Mary Margaret Mc Bride - Radio and Sidelines

Radio and Sidelines

McBride first worked steadily in radio for WOR in New York City, starting in 1934. This daily women's-advice show, with her persona as "Martha Deane", a kind and witty grandmother figure with a Missouri-drawl, aired daily until 1940.

Concurrently with working as "Deane", in 1934 and 1935, she was the women's page editor for the Newspaper Enterprise Association syndicate. In 1937, she launched on the CBS radio network the first of a series of similar and successful shows, now as Mary Margaret McBride.

She interviewed figures well known in the world of arts and entertainment, and politics, with a style recognized as original to herself. She accepted advertising only for products she was prepared to endorse from her own experience, and turned down all tobacco or alcohol products.

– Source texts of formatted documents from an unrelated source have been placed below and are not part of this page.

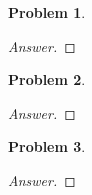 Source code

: \documentclass{article}
\newtheorem{problem}{Problem}[section]
\begin{document}
\begin{problem}
    
\end{problem}

\begin{proof}[Answer]
    
\end{proof}


\begin{problem}
    
\end{problem}

\begin{proof}[Answer]
    
\end{proof}


\begin{problem}
    
\end{problem}

\begin{proof}[Answer]
    
\end{proof}
\end{document}
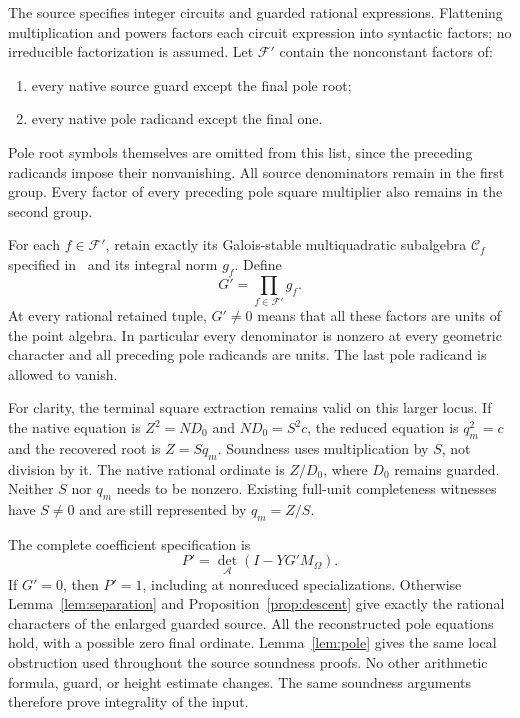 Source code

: \documentclass[11pt,a4paper]{article}
\begin{document}
The source specifies integer circuits and guarded rational expressions.
Flattening multiplication and powers factors each circuit expression
into syntactic factors; no irreducible factorization is assumed.
Let $\mathcal F'$ contain the nonconstant factors of:
\begin{enumerate}
\item every native source guard except the final pole root;
\item every native pole radicand except the final one.
\end{enumerate}
Pole root symbols themselves are omitted from this list, since the
preceding radicands impose their nonvanishing. All source denominators
remain in the first group. Every factor of every preceding pole square
multiplier also remains in the second group.

For each $f\in\mathcal F'$, retain exactly its Galois-stable
multiquadratic subalgebra $\mathcal C_f$ specified in~\cite{Subalgebra}
and its integral norm $g_f$. Define
\begin{equation}\label{eq:guard}
                         G'=\prod_{f\in\mathcal F'}g_f.
\end{equation}
At every rational retained tuple, $G'\ne0$ means that all these factors
are units of the point algebra. In particular every denominator is
nonzero at every geometric character and all preceding pole radicands
are units. The last pole radicand is allowed to vanish.

For clarity, the terminal square extraction remains valid on this
larger locus. If the native equation is $Z^2=ND_0$ and
$ND_0=S^2c$, the reduced equation is $q_m^2=c$ and the recovered root
is $Z=S q_m$. Soundness uses multiplication by $S$, not division by it.
The native rational ordinate is $Z/D_0$, where $D_0$ remains guarded.
Neither $S$ nor $q_m$ needs to be nonzero. Existing full-unit
completeness witnesses have $S\ne0$ and are still represented by
$q_m=Z/S$.

The complete coefficient specification is
\begin{equation}\label{eq:polynomial}
                       P'=\det_{\mathcal A}(I-YG'M_\Omega).
\end{equation}
If $G'=0$, then $P'=1$, including at nonreduced specializations.
Otherwise Lemma~\ref{lem:separation} and
Proposition~\ref{prop:descent} give exactly the rational characters
of the enlarged guarded source. All the reconstructed pole equations
hold, with a possible zero final ordinate. Lemma~\ref{lem:pole}
gives the same local obstruction used throughout the source soundness
proofs. No other arithmetic formula, guard, or height estimate changes.
The same soundness arguments therefore prove integrality of the input.
\end{document}
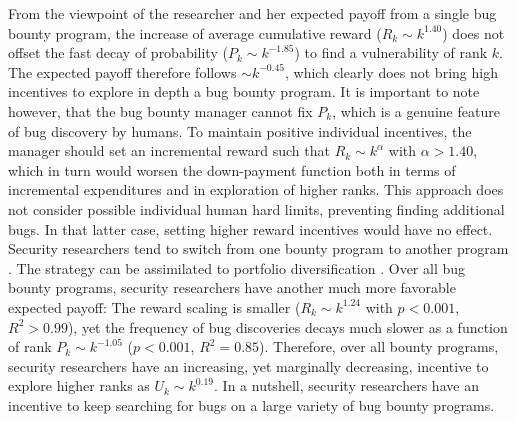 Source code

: From the viewpoint of the researcher and her expected payoff from a single bug bounty program, the increase of average cumulative reward ($R_{k} \sim k^{1.40}$) does not offset the fast decay of probability ($P_{k} \sim k^{-1.85}$) to find a vulnerability of rank $k$. The expected payoff therefore follows $\sim k^{-0.45}$, which clearly does not bring high incentives to explore in depth a bug bounty program. It is important to note however, that the bug bounty manager cannot fix $P_k$, which is a genuine feature of bug discovery by humans. To maintain positive individual incentives, the manager should set an incremental reward such that $R_k \sim k^{\alpha}$ with $\alpha > 1.40$, which in turn would worsen the down-payment function both in terms of incremental expenditures and in exploration of higher ranks. This approach does not consider possible individual human hard limits, preventing finding additional bugs. In that latter case, setting higher reward incentives would have no effect.\\

Security researchers tend to switch from one bounty program to another program \cite{zhao2014exploratory,zhao2015empirical}. The strategy can be assimilated to portfolio diversification \cite{goetzmann2008equity}. Over all bug bounty programs, security researchers have another much more favorable expected payoff: The reward scaling is smaller ($R_{k} \sim k^{1.24}$ with $ p < 0.001$, $R^2 > 0.99$), yet the frequency of bug discoveries decays much slower as a function of rank $P_{k} \sim k^{-1.05}$ ($ p < 0.001$, $R^2 = 0.85$). Therefore, over all bounty programs, security researchers have an increasing, yet marginally decreasing, incentive to explore higher ranks as $U_k \sim k^{0.19}$. In a nutshell, security researchers have an incentive to keep searching for bugs on a large variety of bug bounty programs.

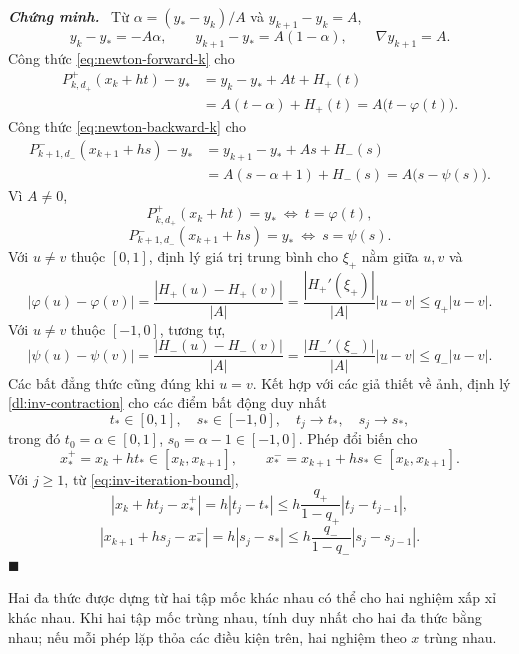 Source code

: \documentclass[12pt,a4paper,oneside]{book}
\numberwithin{algorithm}{chapter}
\theoremstyle{definition}
\newenvironment{chungminh}{\par\medskip\noindent\textbf{\textit{\color{mainblue}Chứng minh.}}\ }{\hfill$\blacksquare$\par\medskip}
\begin{document}
\begin{chungminh}
Từ $\alpha=(y_\ast-y_k)/A$ và $y_{k+1}-y_k=A$,
\[
 y_k-y_\ast=-A\alpha,\qquad
 y_{k+1}-y_\ast=A(1-\alpha),\qquad
 \nabla y_{k+1}=A.
\]
Công thức \eqref{eq:newton-forward-k} cho
\begin{align*}
 P_{k,d_+}^{+}(x_k+ht)-y_\ast
 &=y_k-y_\ast+At+H_+(t)\\
 &=A(t-\alpha)+H_+(t)
 =A\bigl(t-\varphi(t)\bigr).
\end{align*}
Công thức \eqref{eq:newton-backward-k} cho
\begin{align*}
 P_{k+1,d_-}^{-}(x_{k+1}+hs)-y_\ast
 &=y_{k+1}-y_\ast+As+H_-(s)\\
 &=A(s-\alpha+1)+H_-(s)
 =A\bigl(s-\psi(s)\bigr).
\end{align*}
Vì $A\ne0$,
\[
 P_{k,d_+}^{+}(x_k+ht)=y_\ast\ \Longleftrightarrow\ t=\varphi(t),
\]
\[
 P_{k+1,d_-}^{-}(x_{k+1}+hs)=y_\ast\ \Longleftrightarrow\ s=\psi(s).
\]
Với $u\ne v$ thuộc $[0,1]$, định lý giá trị trung bình cho
$\xi_+$ nằm giữa $u,v$ và
\[
 |\varphi(u)-\varphi(v)|
 =\frac{|H_+(u)-H_+(v)|}{|A|}
 =\frac{|H_+'(\xi_+)|}{|A|}|u-v|
 \leq q_+|u-v|.
\]
Với $u\ne v$ thuộc $[-1,0]$, tương tự,
\[
 |\psi(u)-\psi(v)|
 =\frac{|H_-(u)-H_-(v)|}{|A|}
 =\frac{|H_-'(\xi_-)|}{|A|}|u-v|
 \leq q_-|u-v|.
\]
Các bất đẳng thức cũng đúng khi $u=v$. Kết hợp với các giả thiết về ảnh, định lý \ref{dl:inv-contraction} cho các điểm bất động duy nhất
\[
 t_\ast\in[0,1],\quad s_\ast\in[-1,0],\quad
 t_j\to t_\ast,\quad s_j\to s_\ast,
\]
trong đó $t_0=\alpha\in[0,1]$, $s_0=\alpha-1\in[-1,0]$.
Phép đổi biến cho
\[
 x_\ast^+=x_k+ht_\ast\in[x_k,x_{k+1}],\qquad
 x_\ast^-=x_{k+1}+hs_\ast\in[x_k,x_{k+1}].
\]
Với $j\geq1$, từ \eqref{eq:inv-iteration-bound},
\[
 |x_k+ht_j-x_\ast^+|
 =h|t_j-t_\ast|
 \leq h\frac{q_+}{1-q_+}|t_j-t_{j-1}|,
\]
\[
 |x_{k+1}+hs_j-x_\ast^-|
 =h|s_j-s_\ast|
 \leq h\frac{q_-}{1-q_-}|s_j-s_{j-1}|.
\]
\end{chungminh}
Hai đa thức được dựng từ hai tập mốc khác nhau có thể cho hai nghiệm xấp xỉ khác nhau. Khi hai tập mốc trùng nhau, tính duy nhất cho hai đa thức bằng nhau; nếu mỗi phép lặp thỏa các điều kiện trên, hai nghiệm theo $x$ trùng nhau.
\end{document}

She followed this format in regular broadcasts on

  • CBS until 1941
  • NBC (where her audience numbered in the millions) from then until 1950
  • ABC from then until 1954
  • NBC again until 1960, and
  • The New York Herald Tribune's radio broadcasts with a wider audience via syndication.

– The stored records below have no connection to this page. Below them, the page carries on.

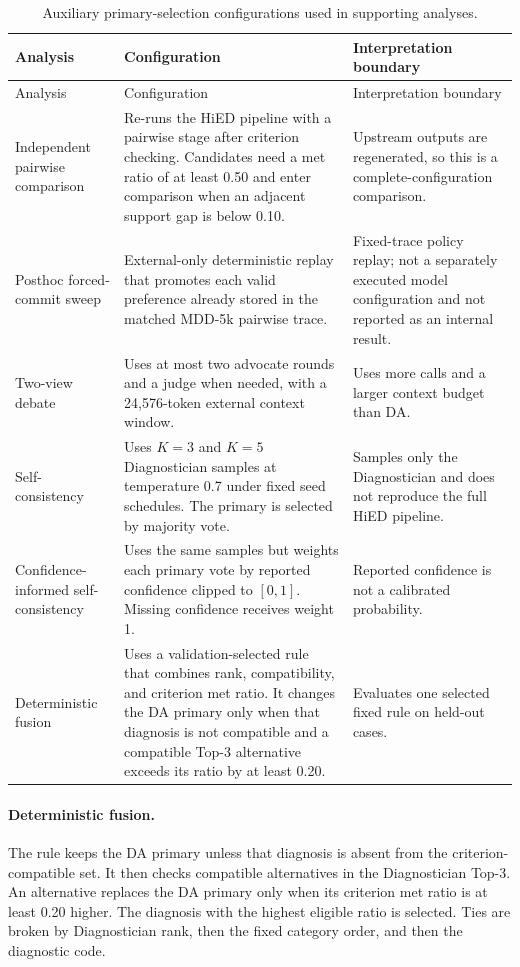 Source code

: \begingroup
\small
\begin{longtable}{|>{\raggedright\arraybackslash}p{3.2cm}|>{\raggedright\arraybackslash}p{6.0cm}|>{\raggedright\arraybackslash}p{5.0cm}|}
\caption{Auxiliary primary-selection configurations used in supporting analyses.}
\label{tab:additional-inference-configs}\\
\hline
Analysis & Configuration & Interpretation boundary\\
\hline
\endfirsthead
\hline
Analysis & Configuration & Interpretation boundary\\
\hline
\endhead
Independent pairwise comparison & Re-runs the HiED pipeline with a pairwise stage after criterion checking. Candidates need a met ratio of at least 0.50 and enter comparison when an adjacent support gap is below 0.10. & Upstream outputs are regenerated, so this is a complete-configuration comparison.\\
\hline
Posthoc forced-commit sweep & External-only deterministic replay that promotes each valid preference already stored in the matched MDD-5k pairwise trace. & Fixed-trace policy replay; not a separately executed model configuration and not reported as an internal result.\\
\hline
Two-view debate & Uses at most two advocate rounds and a judge when needed, with a 24,576-token external context window. & Uses more calls and a larger context budget than DA.\\
\hline
Self-consistency & Uses $K=3$ and $K=5$ Diagnostician samples at temperature 0.7 under fixed seed schedules. The primary is selected by majority vote. & Samples only the Diagnostician and does not reproduce the full HiED pipeline.\\
\hline
Confidence-informed self-consistency & Uses the same samples but weights each primary vote by reported confidence clipped to $[0,1]$. Missing confidence receives weight 1. & Reported confidence is not a calibrated probability.\\
\hline
Deterministic fusion & Uses a validation-selected rule that combines rank, compatibility, and criterion met ratio. It changes the DA primary only when that diagnosis is not compatible and a compatible Top-3 alternative exceeds its ratio by at least 0.20. & Evaluates one selected fixed rule on held-out cases.\\
\hline
\end{longtable}
\endgroup

\paragraph{Deterministic fusion.}
The rule keeps the DA primary unless that diagnosis is absent from the criterion-compatible set. It then checks compatible alternatives in the Diagnostician Top-3. An alternative replaces the DA primary only when its criterion met ratio is at least 0.20 higher. The diagnosis with the highest eligible ratio is selected. Ties are broken by Diagnostician rank, then the fixed category order, and then the diagnostic code.


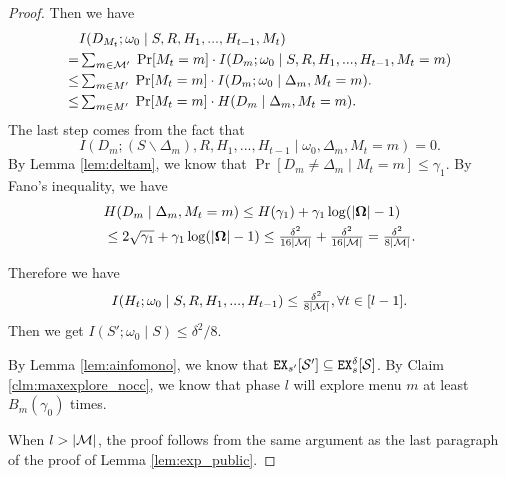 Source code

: \begin{proof}
Then we have
\begin{align*}
& I(D_{M_t}; \omega_0 \mid S,R,H_1,...,H_{t-1},M_t)\\
=& \textstyle   \sum_{m \in \mathcal{M}'}\; \Pr[M_t = m] \cdot I(D_m;\omega_0  \mid  S,R,H_1,...,H_{t-1},M_t = m)\\
\leq& \textstyle  \sum_{m \in M'}\; \Pr[M_t = m] \cdot I(D_m;\omega_0 \mid  \Delta_m, M_t =m).\\
\leq& \textstyle  \sum_{m \in M'}\; \Pr[M_t = m] \cdot H(D_m \mid  \Delta_m, M_t =m).
\end{align*}
The last step comes from the fact that
\[ I(D_m; (S\backslash \Delta_m),R,H_1,...,H_{t-1} \mid \omega_0, \Delta_m, M_t =m) = 0.\]
By Lemma \ref{lem:deltam}, we know that $\Pr[D_m \neq \Delta_m \mid M_t = m] \leq \gamma_1$. By Fano's inequality, we have
\begin{align*}
&H(D_m \mid  \Delta_m, M_t =m) \leq H(\gamma_1) + \gamma_1 \log(|\bold{\Omega}| - 1) \\
&\leq 2\sqrt{\gamma_1} + \gamma_1 \log(|\bold{\Omega}| - 1) \leq \tfrac{\delta^2}{16|\mathcal{M}|}+\tfrac{\delta^2}{16|\mathcal{M}|}  = \tfrac{\delta^2}{8|\mathcal{M}|}.
\end{align*}

Therefore we have
\[
I(H_t; \omega_0 \mid S,R,H_1,...,H_{t-1}) \leq \tfrac{\delta^2}{8|\mathcal{M}|}, \forall t \in [l-1].
\]
Then we get
    $ I(S'; \omega_0 \mid S) \leq \delta^2/8$.

By Lemma \ref{lem:ainfomono}, we know that $\mathtt{EX}_{s'}[\mathcal{S}'] \subseteq \mathtt{EX}^{\delta}_s[\mathcal{S}]$. By Claim \ref{clm:maxexplore_nocc}, we know that phase $l$ will explore menu $m$ at least $B_m(\gamma_0)$ times.

When $l > |\mathcal{M}|$, the proof follows from the same argument as the last paragraph of the proof of Lemma \ref{lem:exp_public}.
\end{proof}



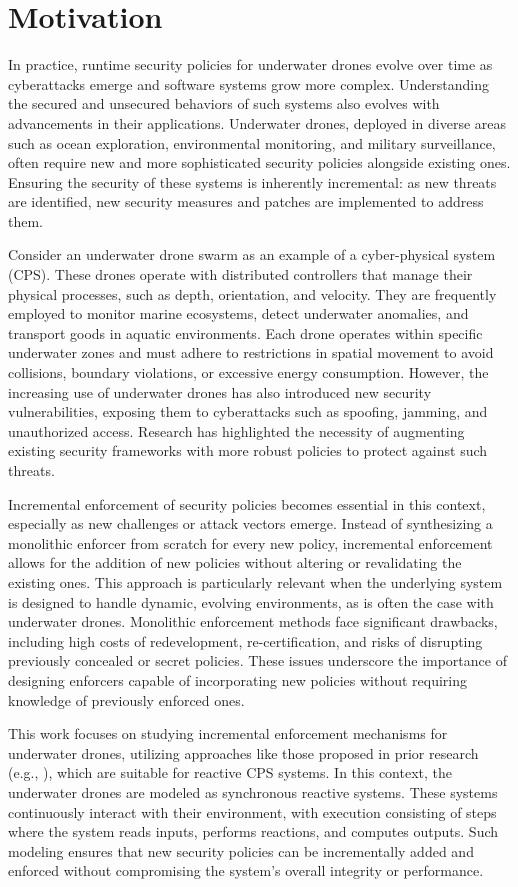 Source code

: \section{Motivation}
\label{Motivation}

In practice, runtime security policies for underwater drones evolve over time as cyberattacks emerge and software systems grow more complex. Understanding the secured and unsecured behaviors of such systems also evolves with advancements in their applications. Underwater drones, deployed in diverse areas such as ocean exploration, environmental monitoring, and military surveillance, often require new and more sophisticated security policies alongside existing ones. Ensuring the security of these systems is inherently incremental: as new threats are identified, new security measures and patches are implemented to address them.

Consider an underwater drone swarm as an example of a cyber-physical system (CPS). These drones operate with distributed controllers that manage their physical processes, such as depth, orientation, and velocity. They are frequently employed to monitor marine ecosystems, detect underwater anomalies, and transport goods in aquatic environments. Each drone operates within specific underwater zones and must adhere to restrictions in spatial movement to avoid collisions, boundary violations, or excessive energy consumption. However, the increasing use of underwater drones has also introduced new security vulnerabilities, exposing them to cyberattacks such as spoofing, jamming, and unauthorized access. Research has highlighted the necessity of augmenting existing security frameworks with more robust policies to protect against such threats.

Incremental enforcement of security policies becomes essential in this context, especially as new challenges or attack vectors emerge. Instead of synthesizing a monolithic enforcer from scratch for every new policy, incremental enforcement allows for the addition of new policies without altering or revalidating the existing ones. This approach is particularly relevant when the underlying system is designed to handle dynamic, evolving environments, as is often the case with underwater drones. Monolithic enforcement methods face significant drawbacks, including high costs of redevelopment, re-certification, and risks of disrupting previously concealed or secret policies. These issues underscore the importance of designing enforcers capable of incorporating new policies without requiring knowledge of previously enforced ones.

This work focuses on studying incremental enforcement mechanisms for underwater drones, utilizing approaches like those proposed in prior research (e.g., \cite{spin17, 10047915}), which are suitable for reactive CPS systems. In this context, the underwater drones are modeled as synchronous reactive systems. These systems continuously interact with their environment, with execution consisting of steps where the system reads inputs, performs reactions, and computes outputs. Such modeling ensures that new security policies can be incrementally added and enforced without compromising the system's overall integrity or performance.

Her NBC show in the 1940s had broad range of guests, from politicians to generals to movie stars; she never announced her guests in advance, so the audience tuned in with no idea what they would get. Beginning during World War II, she began "breaking the color line", mixing in African American guests. McBride was a popular media figure; there is a tea rose named for her.

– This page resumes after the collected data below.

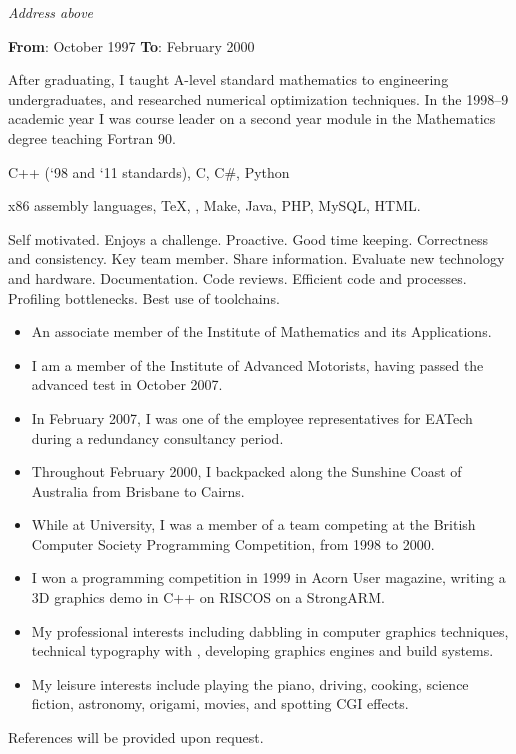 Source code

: \documentclass[a4paper,12pt]{article}
\newcommand{\cvheading}[1]{{\medskip\noindent\hspace{-5mm}{\sc #1}\par}}
\newcommand{\place}[2]{\vspace*{1ex}{\noindent\bf #1}\hfill{\it #2}\par}
\newcommand{\fromto}[2]{{\bf From}: #1 {\bf To}: #2\par}
\begin{document}
\place{University of Hertfordshire}{Address above}
\fromto{October 1997}{February 2000}
After graduating, I taught A-level standard mathematics to engineering undergraduates, and researched numerical optimization techniques. In the 1998--9 academic year I was course leader on a second year module in the Mathematics degree teaching Fortran 90.

\pagebreak

\cvheading{Main programming languages}
C++ (`98 and `11 standards), C, C\#, Python

\cvheading{Additional language experiences}
x86 assembly languages, \TeX, \LaTeXe, Make, Java, PHP, MySQL, HTML.

\cvheading{Key skills}
Self motivated. Enjoys a challenge. Proactive. Good time keeping. Correctness and consistency. Key team member. Share information. Evaluate new technology and hardware. Documentation. Code reviews. Efficient code and processes. Profiling bottlenecks. Best use of toolchains.

\cvheading{Interests, Responsibilities and Notable Achievements}
\begin{itemize}
\item An associate member of the Institute of Mathematics and its Applications.
\item I am a member of the Institute of Advanced Motorists, having passed the advanced test in October 2007.
\item In February 2007, I was one of the employee representatives for EATech during a redundancy consultancy period.
\item Throughout February 2000, I backpacked along the Sunshine Coast of Australia from Brisbane to Cairns.
\item While at University, I was a member of a team competing at the British Computer Society Programming Competition, from 1998 to 2000.
\item I won a programming competition in 1999 in Acorn User magazine, writing a 3D graphics demo in C++ on RISCOS on a StrongARM.
\item My professional interests including dabbling in computer graphics techniques, technical typography with \LaTeXe, developing graphics engines and build systems.
\item My leisure interests include playing the piano, driving, cooking, science fiction, astronomy, origami, movies, and spotting CGI effects.
\end{itemize}

\cvheading{References}
References will be provided upon request.
\end{document}
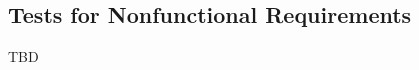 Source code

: \documentclass[12pt, titlepage]{article}
\begin{document}
					
					
					



    



\subsection{Tests for Nonfunctional Requirements}
TBD


		


					
					
					
					
					
\end{document}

In September 1948, NBC brought McBride to television for a 30-minute prime time show on Tuesdays at 9pm EST. However, NBC abandoned the show in its partial third month, with Variety describing the attempt sarcastically, and The New York Times calling her the first major "fatality" of this kind.

Below is a review of one of her first television performances, reviewed by The New York Times:

Perhaps the ladies in the daytime can survive Miss McBride's effusive and interminable commercials, but for the men at home in the evening they are hard to take after a day at the office. To watch Miss McBride shift-without pause or loss of breath-from a eulogy of Kemtone paint to an analysis of Russia is an ordeal not quickly forgotten. If nighttime television is to be daytime radio, away video, away!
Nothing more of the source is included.